О’Брайен набирает в руки баллончиков, поднявшись, и я встаю на ноги, продолжая изучать голову пса. Где остальное тело? Парень будто с подозрением щурится, может, обдумывает сказанное мною:
— Ещё три, — дает ответ, повернувшись ко мне спиной, чтобы направится обратно к столу, а я вскидываю голову, удивленно хлопая ресницами:
— Ух-ты. Ты и правда гений, — не могу не признаться в этом. Со стороны Дилана — короткий смешок. Он продолжает разбираться со своими красками, пока я опускаю голову пса обратно, вновь обратив свой взгляд на стену:
— Роббин уже решила, как накажет тебя? — указываю пальцем на стену, а О’Брайен цокает языком:
— Она в процессе создания идеальной пытки.
Моргаю, подходя ближе к стене, чтобы рассмотреть, как переливаются оттенки:
— В таком случае, — шепчу. — Думаю, заставит тебя сидеть со мной.
И почему-то чувствую себя необычно, когда слышу, как Дилан смеется. Я ещё не слышала, чтобы он таким образом реагировал, поэтому резко оглядываюсь, чтобы по выражению его лица понять, какие эмоции он выражает. Но смех резко обрывается. Дилан еле поворачивает голову, коротко взглянув куда-то в сторону, но понимаю, что он краем глаз смотрит на меня, вновь отвернувшись. Хмур. Думаю, мне стоит уйти.
Начинаю отступать назад, нервно моргая:
— Пойду, помогу Роббин с готовкой, — запинаюсь, поторопившись покинуть комнату.
Дилан ничего не отвечает, продолжив держать в руках баллончики. Не шевелится. Замер.
Я выбираю идеальную тактику. Мне требуется больше свободы, отсутствие постоянного наблюдения и контроля, чтобы добиться своей цели, поэтому хорошо, что я решаю лгать. Радует то, что Роббин, вроде, хороший человек. Она не особо наседает на меня, не следит за каждым моим движением. Её можно обвести вокруг пальца. Таких медсестер было множество там, откуда меня привезли, поэтому не составит труда подстроить ситуацию под себя.
Первым делом, мне требуется убедить Роббин, что я открыта и честна перед ней. А дальше всё пойдет, как по маслу.
— Не обожглась? — женщина выглядит лучше. Она бодро передвигается по кухне, радуясь тому, что я сама предлагаю свою помощь. Видно, ей охота сблизиться со мной. Что ж, это сыграет и мне на руку, поэтому подыгрываю женщине, правда, против своей натуры мне не пойти. Я остаюсь скованной и молчаливой, качнув головой. Потираю пальцы, которыми коснулась края сковородки, и подхожу к чайнику, пытаясь поднять, чтобы разлить кипяток в кружки. Но не могу. Тяжелый.
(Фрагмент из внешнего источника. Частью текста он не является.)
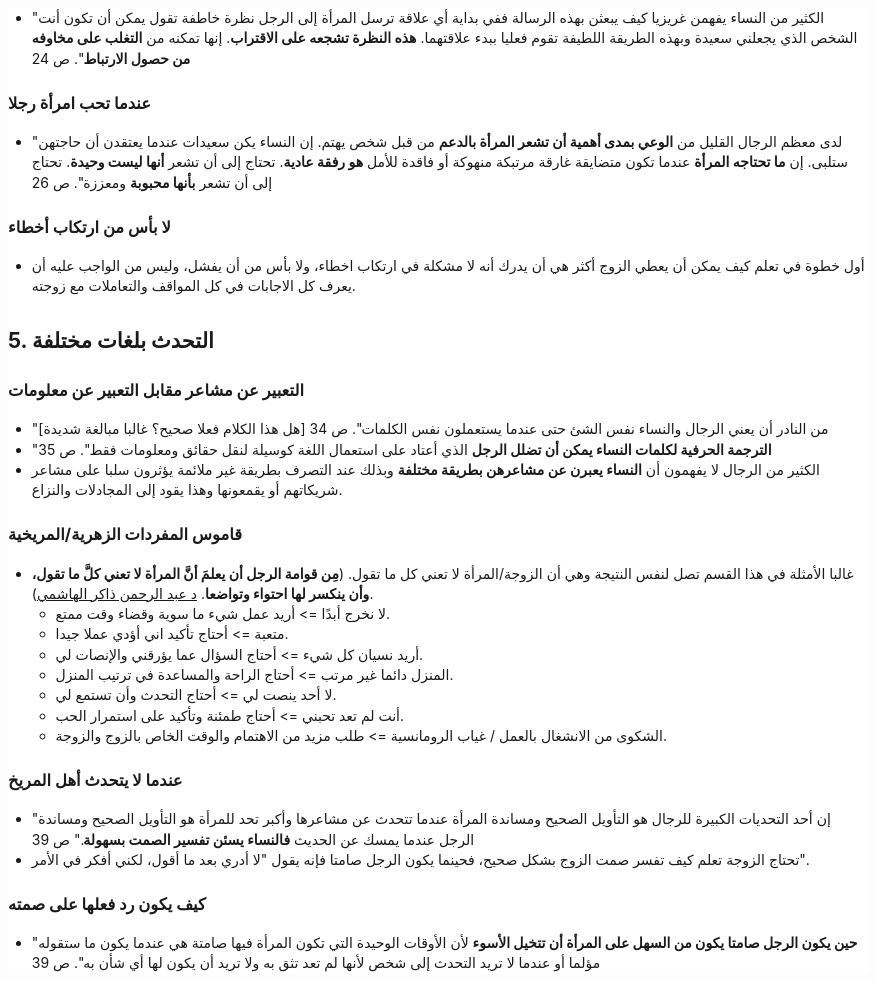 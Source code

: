 - "الكثير من النساء يفهمن غريزيا كيف يبعثن بهذه الرسالة ففي بداية أي علاقة ترسل المرأة إلى الرجل نظرة خاطفة تقول يمكن أن تكون أنت الشخص الذي يجعلني سعيدة وبهذه الطريقة اللطيفة تقوم فعليا ببدء علاقتهما. **هذه النظرة تشجعه على الاقتراب**. إنها تمكنه من **التغلب على مخاوفه من حصول الارتباط**". ص 24  
  
### عندما تحب امرأة رجلا  
  
- "لدى معظم الرجال القليل من **الوعي بمدى أهمية أن تشعر المرأة بالدعم** من قبل شخص يهتم. إن النساء يكن سعيدات عندما يعتقدن أن حاجتهن ستلبى. إن **ما تحتاجه المرأة** عندما تكون متضايقة غارقة مرتبكة منهوكة أو فاقدة للأمل **هو رفقة عادية**. تحتاج إلى أن تشعر **أنها ليست وحيدة**. تحتاج إلى أن تشعر **بأنها محبوبة** ومعززة". ص 26  
  
### لا بأس من ارتكاب أخطاء  
  
- أول خطوة في تعلم كيف يمكن أن يعطي الزوج أكثر هي أن يدرك أنه لا مشكلة في ارتكاب اخطاء، ولا بأس من أن يفشل، وليس من الواجب عليه أن يعرف كل الاجابات في كل المواقف والتعاملات مع زوجته.  
  
## 5. التحدث بلغات مختلفة  
  
### التعبير عن مشاعر مقابل التعبير عن معلومات  
  
- "من النادر أن يعني الرجال والنساء نفس الشئ حتى عندما يستعملون نفس الكلمات". ص 34 [هل هذا الكلام فعلا صحيح؟ غالبا مبالغة شديدة]  
- "**الترجمة الحرفية لكلمات النساء يمكن أن تضلل الرجل** الذي أعتاد على استعمال اللغة كوسيلة لنقل حقائق ومعلومات فقط". ص 35  
- الكثير من الرجال لا يفهمون أن **النساء يعبرن عن مشاعرهن بطريقة مختلفة** وبذلك عند التصرف بطريقة غير ملائمة يؤثرون سلبا على مشاعر شريكاتهم أو يقمعونها وهذا يقود إلى المجادلات والنزاع.  
  
### قاموس المفردات الزهرية/المريخية  
  
- غالبا اﻷمثلة في هذا القسم تصل لنفس النتيجة وهي أن الزوجة/المرأة لا تعني كل ما تقول. (**مِن قوامة الرجل أن يعلمَ أنَّ المرأة لا تعني كلَّ ما تقول، وأن ينكسر لها احتواء وتواضعا**. [د عبد الرحمن ذاكر الهاشمي](%D8%AF%20%D8%B9%D8%A8%D8%AF%20%D8%A7%D9%84%D8%B1%D8%AD%D9%85%D9%86%20%D8%B0%D8%A7%D9%83%D8%B1%20%D8%A7%D9%84%D9%87%D8%A7%D8%B4%D9%85%D9%8A.md)).  
  - لا نخرج أبدًا => أريد عمل شيء ما سوية وقضاء وقت ممتع.  
  - متعبة => أحتاج تأكيد اني أؤدي عملا جيدا.  
  - أريد نسيان كل شيء => أحتاج السؤال عما يؤرقني والإنصات لي.  
  - المنزل دائما غير مرتب => أحتاج الراحة والمساعدة في ترتيب المنزل.  
  - لا أحد ينصت لي => أحتاج التحدث وأن تستمع لي.  
  - أنت لم تعد تحبني => أحتاج طمئنة وتأكيد على استمرار الحب.  
  - الشكوى من الانشغال بالعمل / غياب الرومانسية => طلب مزيد من الاهتمام والوقت الخاص بالزوج والزوجة.  
  
### عندما لا يتحدث أهل المريخ  
  
- "إن أحد التحديات الكبيرة للرجال هو التأويل الصحيح ومساندة المرأة عندما تتحدث عن مشاعرها وأكبر تحد للمرأة هو التأويل الصحيح ومساندة الرجل عندما يمسك عن الحديث **فالنساء يسئن تفسير الصمت بسهولة**." ص 39  
- تحتاج الزوجة تعلم كيف تفسر صمت الزوج بشكل صحيح، فحينما يكون الرجل صامتا فإنه يقول "لا أدري بعد ما أقول، لكني أفكر في الأمر".  
  
### كيف يكون رد فعلها على صمته  
  
- "**حين يكون الرجل صامتا يكون من السهل على المرأة أن تتخيل الأسوء** لأن الأوقات الوحيدة التي تكون المرأة فيها صامتة هي عندما يكون ما ستقوله مؤلما أو عندما لا تريد التحدث إلى شخص لأنها لم تعد تثق به ولا تريد أن يكون لها أي شأن به". ص 39  
   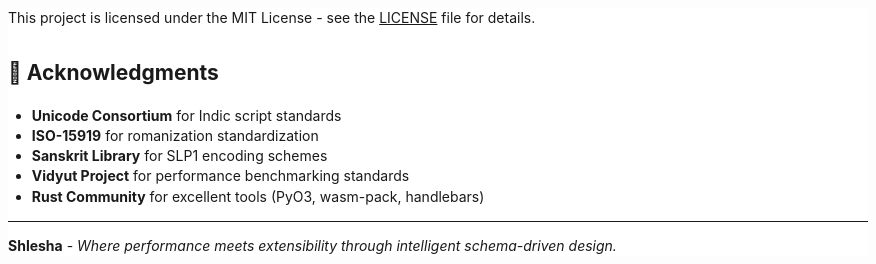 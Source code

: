 This project is licensed under the MIT License - see the [LICENSE](LICENSE) file for details.

## 🙏 Acknowledgments

- **Unicode Consortium** for Indic script standards
- **ISO-15919** for romanization standardization  
- **Sanskrit Library** for SLP1 encoding schemes
- **Vidyut Project** for performance benchmarking standards
- **Rust Community** for excellent tools (PyO3, wasm-pack, handlebars)

---

**Shlesha** - *Where performance meets extensibility through intelligent schema-driven design.* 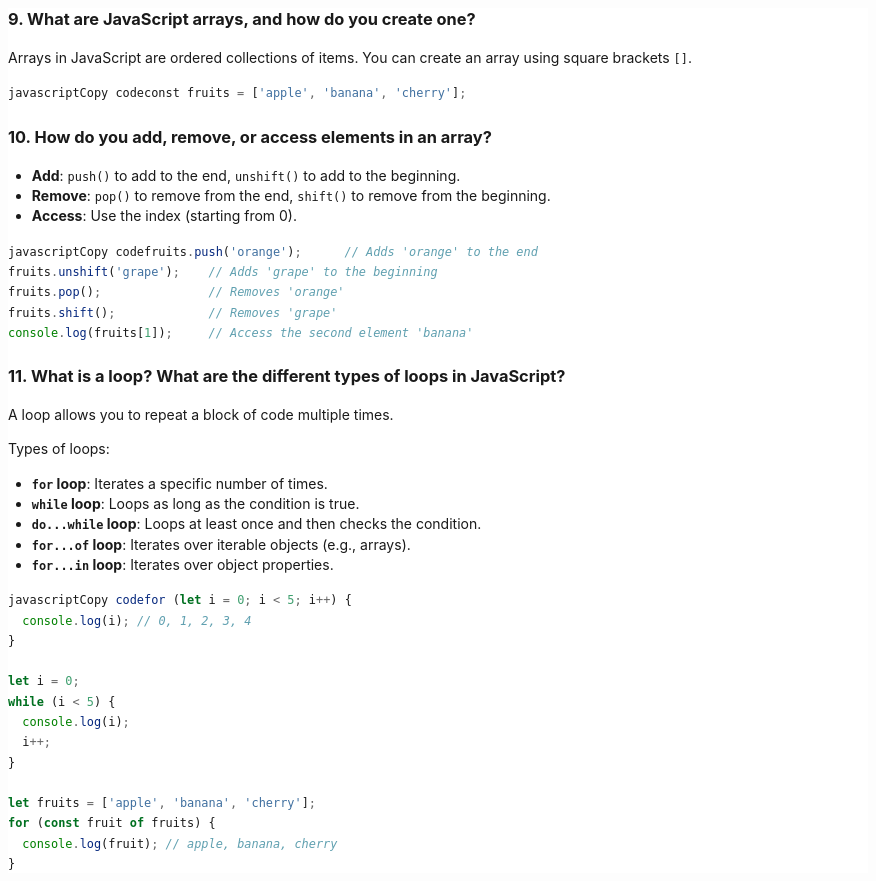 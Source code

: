 ### 9\. **What are JavaScript arrays, and how do you create one?**

Arrays in JavaScript are ordered collections of items. You can create an array using square brackets `[]`.

```javascript
javascriptCopy codeconst fruits = ['apple', 'banana', 'cherry'];
```

### 10\. **How do you add, remove, or access elements in an array?**

* **Add**: `push()` to add to the end, `unshift()` to add to the beginning.
* **Remove**: `pop()` to remove from the end, `shift()` to remove from the beginning.
* **Access**: Use the index (starting from 0).

```javascript
javascriptCopy codefruits.push('orange');      // Adds 'orange' to the end
fruits.unshift('grape');    // Adds 'grape' to the beginning
fruits.pop();               // Removes 'orange'
fruits.shift();             // Removes 'grape'
console.log(fruits[1]);     // Access the second element 'banana'
```

### 11\. **What is a loop? What are the different types of loops in JavaScript?**

A loop allows you to repeat a block of code multiple times.

Types of loops:

* **`for` loop**: Iterates a specific number of times.
* **`while` loop**: Loops as long as the condition is true.
* **`do...while` loop**: Loops at least once and then checks the condition.
* **`for...of` loop**: Iterates over iterable objects (e.g., arrays).
* **`for...in` loop**: Iterates over object properties.

```javascript
javascriptCopy codefor (let i = 0; i < 5; i++) {
  console.log(i); // 0, 1, 2, 3, 4
}

let i = 0;
while (i < 5) {
  console.log(i);
  i++;
}

let fruits = ['apple', 'banana', 'cherry'];
for (const fruit of fruits) {
  console.log(fruit); // apple, banana, cherry
}
```
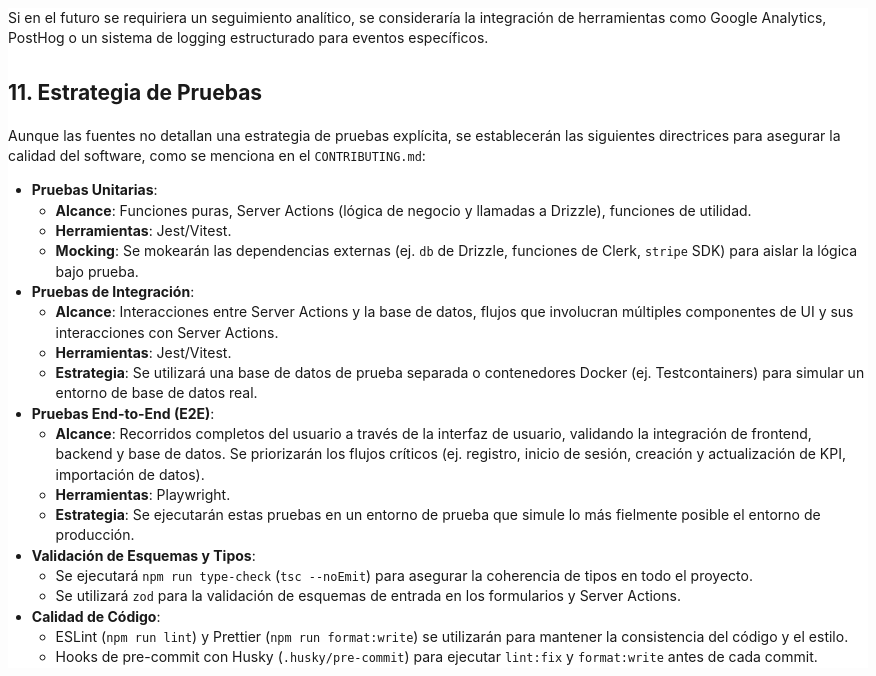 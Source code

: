 Si en el futuro se requiriera un seguimiento analítico, se consideraría la integración de herramientas como Google Analytics, PostHog o un sistema de logging estructurado para eventos específicos.

## 11. Estrategia de Pruebas

Aunque las fuentes no detallan una estrategia de pruebas explícita, se establecerán las siguientes directrices para asegurar la calidad del software, como se menciona en el `CONTRIBUTING.md`:

*   **Pruebas Unitarias**:
    *   **Alcance**: Funciones puras, Server Actions (lógica de negocio y llamadas a Drizzle), funciones de utilidad.
    *   **Herramientas**: Jest/Vitest.
    *   **Mocking**: Se mokearán las dependencias externas (ej. `db` de Drizzle, funciones de Clerk, `stripe` SDK) para aislar la lógica bajo prueba.
*   **Pruebas de Integración**:
    *   **Alcance**: Interacciones entre Server Actions y la base de datos, flujos que involucran múltiples componentes de UI y sus interacciones con Server Actions.
    *   **Herramientas**: Jest/Vitest.
    *   **Estrategia**: Se utilizará una base de datos de prueba separada o contenedores Docker (ej. Testcontainers) para simular un entorno de base de datos real.
*   **Pruebas End-to-End (E2E)**:
    *   **Alcance**: Recorridos completos del usuario a través de la interfaz de usuario, validando la integración de frontend, backend y base de datos. Se priorizarán los flujos críticos (ej. registro, inicio de sesión, creación y actualización de KPI, importación de datos).
    *   **Herramientas**: Playwright.
    *   **Estrategia**: Se ejecutarán estas pruebas en un entorno de prueba que simule lo más fielmente posible el entorno de producción.
*   **Validación de Esquemas y Tipos**:
    *   Se ejecutará `npm run type-check` (`tsc --noEmit`) para asegurar la coherencia de tipos en todo el proyecto.
    *   Se utilizará `zod` para la validación de esquemas de entrada en los formularios y Server Actions.
*   **Calidad de Código**:
    *   ESLint (`npm run lint`) y Prettier (`npm run format:write`) se utilizarán para mantener la consistencia del código y el estilo.
    *   Hooks de pre-commit con Husky (`.husky/pre-commit`) para ejecutar `lint:fix` y `format:write` antes de cada commit. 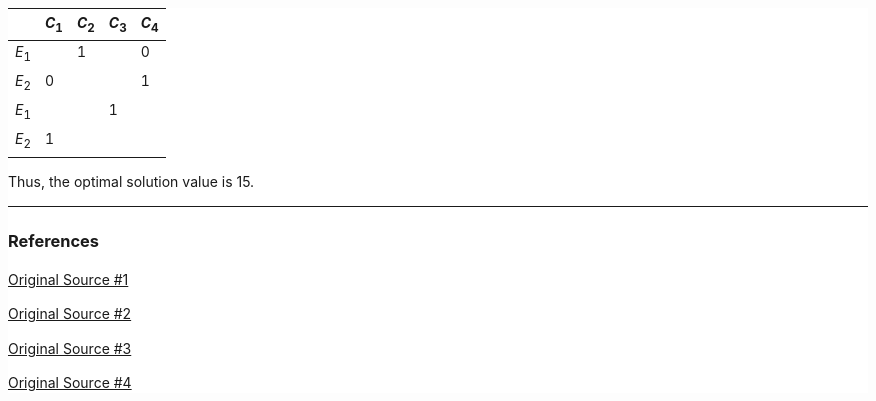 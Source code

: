 |  | $C_1$ | $C_2$ | $C_3$ | $C_4$ |
|----------|---------|----------|---------|----------|
| $E_1$ |  | 1 |  | 0 |
| $E_2$ | 0 |  |  | 1 |
| $E_1$ |  |  | 1 |  |
| $E_2$ | 1 |  |  |  |

Thus, the optimal solution value is 15.

---

### References

[Original Source #1](https://youtu.be/JdYD2EyCs04?si=el-IXcVOZ5WcPyH4)

[Original Source #2](https://youtu.be/tZ0cfYuSIuk?si=rCU7brEKSDonyQSs)

[Original Source #3](https://youtu.be/Ce_0SwpU1V4?si=29V10rz5GK6z5gQ1)

[Original Source #4](https://youtu.be/ltgSRxlUoWw?si=RnSKznV44wV9MHI-)



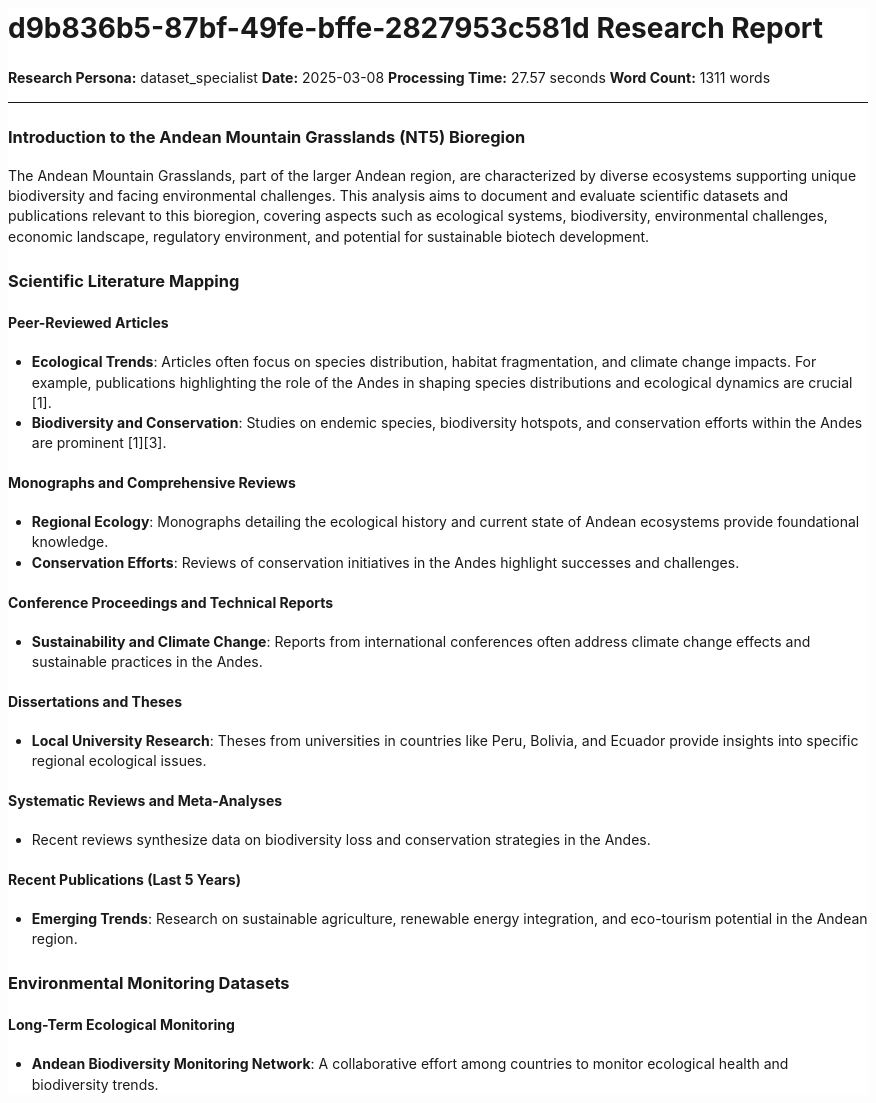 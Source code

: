 # d9b836b5-87bf-49fe-bffe-2827953c581d Research Report

**Research Persona:** dataset_specialist
**Date:** 2025-03-08
**Processing Time:** 27.57 seconds
**Word Count:** 1311 words

---

### Introduction to the Andean Mountain Grasslands (NT5) Bioregion

The Andean Mountain Grasslands, part of the larger Andean region, are characterized by diverse ecosystems supporting unique biodiversity and facing environmental challenges. This analysis aims to document and evaluate scientific datasets and publications relevant to this bioregion, covering aspects such as ecological systems, biodiversity, environmental challenges, economic landscape, regulatory environment, and potential for sustainable biotech development.

### Scientific Literature Mapping

#### Peer-Reviewed Articles
- **Ecological Trends**: Articles often focus on species distribution, habitat fragmentation, and climate change impacts. For example, publications highlighting the role of the Andes in shaping species distributions and ecological dynamics are crucial [1].
- **Biodiversity and Conservation**: Studies on endemic species, biodiversity hotspots, and conservation efforts within the Andes are prominent [1][3].

#### Monographs and Comprehensive Reviews
- **Regional Ecology**: Monographs detailing the ecological history and current state of Andean ecosystems provide foundational knowledge.
- **Conservation Efforts**: Reviews of conservation initiatives in the Andes highlight successes and challenges.

#### Conference Proceedings and Technical Reports
- **Sustainability and Climate Change**: Reports from international conferences often address climate change effects and sustainable practices in the Andes.

#### Dissertations and Theses
- **Local University Research**: Theses from universities in countries like Peru, Bolivia, and Ecuador provide insights into specific regional ecological issues.

#### Systematic Reviews and Meta-Analyses
- Recent reviews synthesize data on biodiversity loss and conservation strategies in the Andes.

#### Recent Publications (Last 5 Years)
- **Emerging Trends**: Research on sustainable agriculture, renewable energy integration, and eco-tourism potential in the Andean region.

### Environmental Monitoring Datasets

#### Long-Term Ecological Monitoring
- **Andean Biodiversity Monitoring Network**: A collaborative effort among countries to monitor ecological health and biodiversity trends.
  
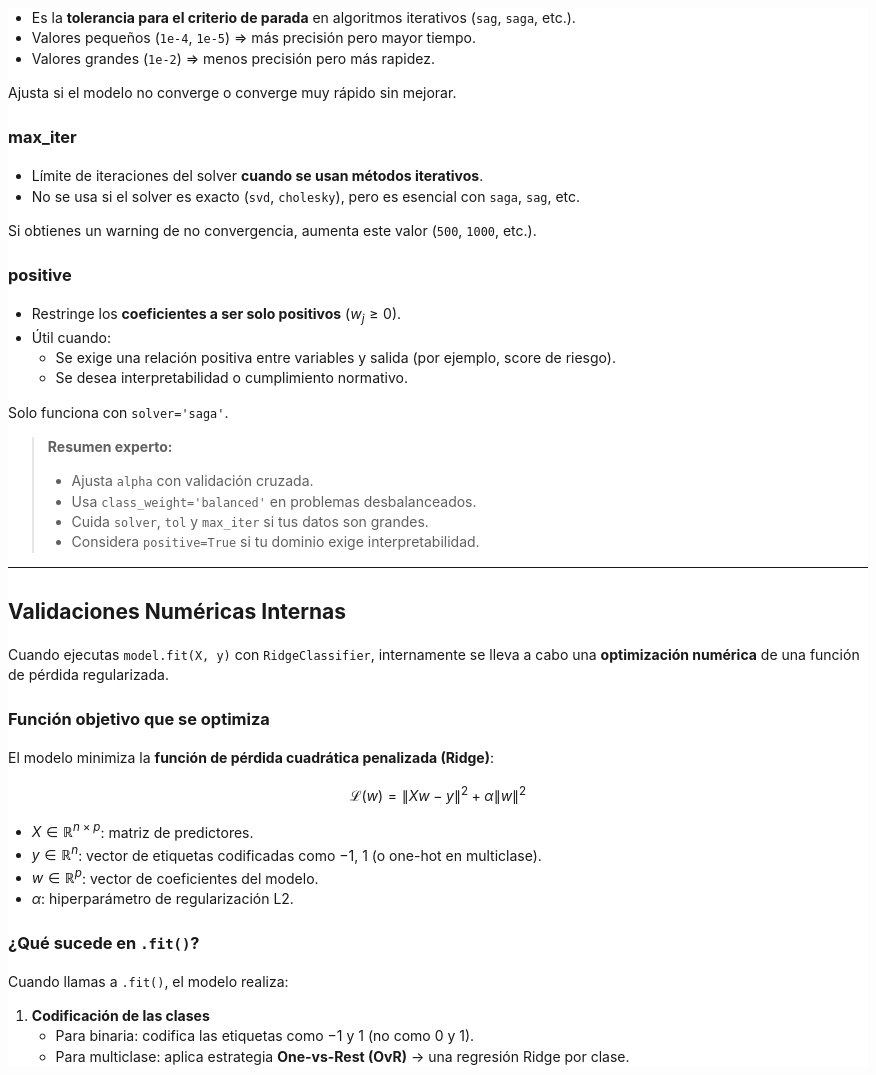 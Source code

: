 - Es la **tolerancia para el criterio de parada** en algoritmos iterativos (`sag`, `saga`, etc.).
- Valores pequeños (`1e-4`, `1e-5`) ⇒ más precisión pero mayor tiempo.  
- Valores grandes (`1e-2`) ⇒ menos precisión pero más rapidez.

Ajusta si el modelo no converge o converge muy rápido sin mejorar.

### **max_iter**

- Límite de iteraciones del solver **cuando se usan métodos iterativos**.
- No se usa si el solver es exacto (`svd`, `cholesky`), pero es esencial con `saga`, `sag`, etc.

Si obtienes un warning de no convergencia, aumenta este valor (`500`, `1000`, etc.).

### **positive**

- Restringe los **coeficientes a ser solo positivos** ($w_j \geq 0$).
- Útil cuando:
  - Se exige una relación positiva entre variables y salida (por ejemplo, score de riesgo).
  - Se desea interpretabilidad o cumplimiento normativo.

Solo funciona con `solver='saga'`.

> **Resumen experto:**
>
> - Ajusta `alpha` con validación cruzada.
> - Usa `class_weight='balanced'` en problemas desbalanceados.
> - Cuida `solver`, `tol` y `max_iter` si tus datos son grandes.
> - Considera `positive=True` si tu dominio exige interpretabilidad.

---

## <b>Validaciones Numéricas Internas</b>

Cuando ejecutas `model.fit(X, y)` con `RidgeClassifier`, internamente se lleva a cabo una **optimización numérica** de una función de pérdida regularizada.

### **Función objetivo que se optimiza**

El modelo minimiza la **función de pérdida cuadrática penalizada (Ridge)**:

$$
\mathcal{L}(w) = \|Xw - y\|^2 + \alpha \|w\|^2
$$

- $X \in \mathbb{R}^{n \times p}$: matriz de predictores.
- $y \in \mathbb{R}^n$: vector de etiquetas codificadas como $-1$, $1$ (o one-hot en multiclase).
- $w \in \mathbb{R}^p$: vector de coeficientes del modelo.
- $\alpha$: hiperparámetro de regularización L2.

### **¿Qué sucede en `.fit()`?**

Cuando llamas a `.fit()`, el modelo realiza:

1. **Codificación de las clases**
   - Para binaria: codifica las etiquetas como $-1$ y $1$ (no como 0 y 1).
   - Para multiclase: aplica estrategia **One-vs-Rest (OvR)** → una regresión Ridge por clase.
— Тебе уже легче находиться здесь? — Роббин хочет услышать желаемое. — Ты приспособилась? — она нарезает овощи, поглядывая на меня.
— Ну… — и я дам ей желанное. — Мне здесь нравится, — оставляю чайник, решая пока найти упаковку чая.
— Рада слышать, — женщина берет лопаточку, проверив, не подгорает ли яичница. — А тебе идут мужские вещи, — вдруг подмечает, изучая мой внешний вид. — Я в юности тоже носила вещи своих братьев. И парней. Женская одежда мне не особо нравилась. Она то слишком облегала, то слишком открывала. Не люблю я, когда тело оголено где-либо.
— Я тоже, — остаюсь скованной в проявлении эмоций, оттого выгляжу неловко, в то время как Роббин тепло улыбается, оповестив меня:
— Завтра взвесимся утром, — и оглядывается на порог, мимо которого проходит Дилан. Я кладу в кружки пакетики, недолго обдумывая её слова. Утром выпью литр воды. Или два. Сколько влезет. Тогда проблем не будет при взвешивании.
Слышу, как звонко гремит связка ключей. Роббин берет полотенце, вытирая руки, и шагает к порогу, чтобы переговорить с сыном:
— Ты куда-то собираешься? — тот, наверное, молча кивает, поэтому женщина задает следующий вопрос:
— Куда? — и тут же пропускает недовольный вздох. — Только обещай мне, что…
Дверной хлопок. Я опускаю руки, смотря в спину Роббин, которая медленно мнет пальцами ткань полотенца, тревожным взглядом окидывая свои руки, и оборачивается, медленно возвращаясь к плите, фыркнув с опечаленным видом:
— «Увидимся»… — выключает плиту. — Значит, вечером его не стоит ждать.
Мне нужно поддерживать с ней диалог, чтобы создать впечатление, будто… Будто меня интересует беседа:
— Боитесь, что он наделает глупостей? — я понимаю её волнение.
— Это же мой сын, — женщина обеспокоенно улыбается, начав раскладывать яичницу на тарелки. — Я его хорошо знаю.
Моргаю, взяв в руки полотенце, чтобы занять ладони чем-то:
— Но он настолько разносторонний, — Роббин останавливает свои действия, обратив на меня заинтересованный взгляд, причем, удивленный, и мне приходится объясниться. — В том плане… Он очень умен, — это так, это не ложь. — Не кажется мне глупым, — пожимаю плечами, пытаясь снизить процент тревоги в глазах Роббин. — В большей мере разумным.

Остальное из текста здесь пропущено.